▸ **Work item**:
Within the data that follows, set down exactly the lines from the one containing "## Souhrnné okno - řazení grafů a tabulek" through the one containing "### ERC721Pausable", both ends included.

▸ **Entries provided**:
▼

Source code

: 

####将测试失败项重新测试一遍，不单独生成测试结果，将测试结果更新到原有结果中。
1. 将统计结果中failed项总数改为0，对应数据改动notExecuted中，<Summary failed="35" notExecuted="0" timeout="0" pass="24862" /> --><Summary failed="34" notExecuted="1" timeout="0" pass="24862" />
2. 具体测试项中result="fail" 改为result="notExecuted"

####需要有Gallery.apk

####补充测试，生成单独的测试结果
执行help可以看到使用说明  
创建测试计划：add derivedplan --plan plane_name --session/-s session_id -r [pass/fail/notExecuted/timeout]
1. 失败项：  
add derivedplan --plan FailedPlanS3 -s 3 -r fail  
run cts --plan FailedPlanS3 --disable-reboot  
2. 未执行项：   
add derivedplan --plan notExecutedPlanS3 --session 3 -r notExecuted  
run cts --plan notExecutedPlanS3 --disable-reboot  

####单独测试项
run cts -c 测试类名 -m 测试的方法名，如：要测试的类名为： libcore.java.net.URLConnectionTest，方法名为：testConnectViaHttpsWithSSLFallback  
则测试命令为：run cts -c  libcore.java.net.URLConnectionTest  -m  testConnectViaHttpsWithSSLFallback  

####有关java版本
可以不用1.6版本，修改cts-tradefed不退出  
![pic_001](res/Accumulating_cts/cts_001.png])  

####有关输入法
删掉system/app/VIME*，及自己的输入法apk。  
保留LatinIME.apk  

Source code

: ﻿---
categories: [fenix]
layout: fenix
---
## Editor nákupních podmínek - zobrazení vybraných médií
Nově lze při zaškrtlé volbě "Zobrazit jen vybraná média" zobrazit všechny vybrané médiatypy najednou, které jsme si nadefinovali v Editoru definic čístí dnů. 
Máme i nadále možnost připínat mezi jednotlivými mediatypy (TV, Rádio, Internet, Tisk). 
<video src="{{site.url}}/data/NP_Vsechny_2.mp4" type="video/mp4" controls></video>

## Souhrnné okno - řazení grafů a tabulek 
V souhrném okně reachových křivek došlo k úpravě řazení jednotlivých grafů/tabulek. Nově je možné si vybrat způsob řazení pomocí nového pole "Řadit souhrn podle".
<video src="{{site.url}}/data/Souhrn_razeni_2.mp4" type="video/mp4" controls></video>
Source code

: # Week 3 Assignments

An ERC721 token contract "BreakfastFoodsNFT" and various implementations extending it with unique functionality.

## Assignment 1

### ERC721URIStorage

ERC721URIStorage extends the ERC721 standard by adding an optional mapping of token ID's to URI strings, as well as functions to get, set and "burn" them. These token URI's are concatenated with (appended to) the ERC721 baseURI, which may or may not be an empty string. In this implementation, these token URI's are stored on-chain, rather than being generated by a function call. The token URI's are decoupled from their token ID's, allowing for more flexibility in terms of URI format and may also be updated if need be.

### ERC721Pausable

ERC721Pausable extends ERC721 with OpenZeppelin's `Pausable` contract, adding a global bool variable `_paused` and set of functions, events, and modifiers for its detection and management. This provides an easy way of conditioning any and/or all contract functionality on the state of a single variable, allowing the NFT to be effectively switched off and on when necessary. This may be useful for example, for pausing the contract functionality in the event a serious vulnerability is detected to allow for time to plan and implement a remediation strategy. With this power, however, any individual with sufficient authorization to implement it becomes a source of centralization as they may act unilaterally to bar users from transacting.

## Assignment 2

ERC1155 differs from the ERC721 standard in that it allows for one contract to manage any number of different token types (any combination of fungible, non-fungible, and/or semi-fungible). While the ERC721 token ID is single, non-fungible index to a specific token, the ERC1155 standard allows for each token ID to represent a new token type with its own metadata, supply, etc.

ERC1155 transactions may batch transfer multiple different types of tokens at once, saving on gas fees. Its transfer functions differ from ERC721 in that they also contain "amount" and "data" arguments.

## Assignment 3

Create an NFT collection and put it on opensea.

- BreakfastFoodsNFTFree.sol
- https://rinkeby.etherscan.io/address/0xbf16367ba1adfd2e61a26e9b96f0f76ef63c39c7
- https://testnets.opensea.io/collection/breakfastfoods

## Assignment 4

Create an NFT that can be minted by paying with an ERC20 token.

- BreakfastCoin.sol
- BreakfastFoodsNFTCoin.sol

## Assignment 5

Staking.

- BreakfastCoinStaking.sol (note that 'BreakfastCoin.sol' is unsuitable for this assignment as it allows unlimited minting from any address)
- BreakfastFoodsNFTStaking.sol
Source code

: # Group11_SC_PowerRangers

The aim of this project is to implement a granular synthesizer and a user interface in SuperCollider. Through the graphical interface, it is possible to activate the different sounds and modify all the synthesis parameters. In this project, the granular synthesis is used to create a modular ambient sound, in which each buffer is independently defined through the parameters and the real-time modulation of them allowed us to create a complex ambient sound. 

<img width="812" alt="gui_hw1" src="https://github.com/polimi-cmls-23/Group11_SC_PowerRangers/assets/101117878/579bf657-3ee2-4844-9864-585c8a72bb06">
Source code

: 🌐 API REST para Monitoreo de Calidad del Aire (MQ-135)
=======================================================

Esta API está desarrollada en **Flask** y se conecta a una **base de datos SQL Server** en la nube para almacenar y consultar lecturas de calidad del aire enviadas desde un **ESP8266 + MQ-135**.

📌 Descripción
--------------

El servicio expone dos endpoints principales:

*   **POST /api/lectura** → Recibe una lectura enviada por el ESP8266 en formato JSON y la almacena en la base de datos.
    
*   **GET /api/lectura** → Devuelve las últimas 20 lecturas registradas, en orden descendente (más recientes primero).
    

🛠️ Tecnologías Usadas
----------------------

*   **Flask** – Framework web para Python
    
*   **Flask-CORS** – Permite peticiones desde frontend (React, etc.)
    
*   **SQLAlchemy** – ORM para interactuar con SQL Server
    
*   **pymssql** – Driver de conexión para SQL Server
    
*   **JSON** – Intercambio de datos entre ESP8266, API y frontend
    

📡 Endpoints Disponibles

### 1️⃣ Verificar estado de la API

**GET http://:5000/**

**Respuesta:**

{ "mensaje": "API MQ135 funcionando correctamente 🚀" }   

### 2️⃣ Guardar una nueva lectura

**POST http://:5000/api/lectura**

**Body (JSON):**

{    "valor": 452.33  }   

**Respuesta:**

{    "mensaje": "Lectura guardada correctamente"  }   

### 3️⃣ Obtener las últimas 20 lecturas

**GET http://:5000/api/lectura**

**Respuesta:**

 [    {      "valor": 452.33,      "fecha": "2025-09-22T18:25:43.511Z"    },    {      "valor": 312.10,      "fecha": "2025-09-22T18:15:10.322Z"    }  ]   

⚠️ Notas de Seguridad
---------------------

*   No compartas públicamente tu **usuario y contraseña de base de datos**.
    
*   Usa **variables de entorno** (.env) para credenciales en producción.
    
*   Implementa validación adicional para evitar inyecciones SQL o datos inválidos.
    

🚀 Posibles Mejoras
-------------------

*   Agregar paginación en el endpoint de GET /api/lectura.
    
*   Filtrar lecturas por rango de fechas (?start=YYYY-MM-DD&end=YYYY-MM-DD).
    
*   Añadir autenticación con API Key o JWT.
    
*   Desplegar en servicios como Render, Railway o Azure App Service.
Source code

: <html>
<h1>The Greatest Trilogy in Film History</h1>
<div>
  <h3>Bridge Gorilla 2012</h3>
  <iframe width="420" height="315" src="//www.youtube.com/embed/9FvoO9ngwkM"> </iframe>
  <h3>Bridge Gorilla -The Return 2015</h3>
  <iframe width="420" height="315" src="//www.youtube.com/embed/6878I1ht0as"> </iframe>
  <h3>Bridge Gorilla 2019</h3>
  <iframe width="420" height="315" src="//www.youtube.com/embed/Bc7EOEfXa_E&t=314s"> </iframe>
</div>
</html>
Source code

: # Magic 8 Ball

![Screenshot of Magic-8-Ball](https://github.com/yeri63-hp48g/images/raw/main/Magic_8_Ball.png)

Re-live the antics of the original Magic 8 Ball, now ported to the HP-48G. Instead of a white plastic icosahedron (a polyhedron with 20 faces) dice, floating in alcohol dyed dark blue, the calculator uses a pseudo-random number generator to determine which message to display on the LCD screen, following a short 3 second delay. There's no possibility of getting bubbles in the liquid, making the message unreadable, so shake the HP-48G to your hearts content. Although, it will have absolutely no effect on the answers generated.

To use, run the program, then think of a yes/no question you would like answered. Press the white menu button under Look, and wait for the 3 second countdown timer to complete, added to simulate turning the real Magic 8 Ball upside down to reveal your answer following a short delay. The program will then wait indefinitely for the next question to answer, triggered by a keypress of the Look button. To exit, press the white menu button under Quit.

▲

▸ **Solved exercise**:
## Souhrnné okno - řazení grafů a tabulek 
V souhrném okně reachových křivek došlo k úpravě řazení jednotlivých grafů/tabulek. Nově je možné si vybrat způsob řazení pomocí nového pole "Řadit souhrn podle".
<video src="{{site.url}}/data/Souhrn_razeni_2.mp4" type="video/mp4" controls></video>
Source code

: # Week 3 Assignments

An ERC721 token contract "BreakfastFoodsNFT" and various implementations extending it with unique functionality.

## Assignment 1

### ERC721URIStorage

ERC721URIStorage extends the ERC721 standard by adding an optional mapping of token ID's to URI strings, as well as functions to get, set and "burn" them. These token URI's are concatenated with (appended to) the ERC721 baseURI, which may or may not be an empty string. In this implementation, these token URI's are stored on-chain, rather than being generated by a function call. The token URI's are decoupled from their token ID's, allowing for more flexibility in terms of URI format and may also be updated if need be.

### ERC721Pausable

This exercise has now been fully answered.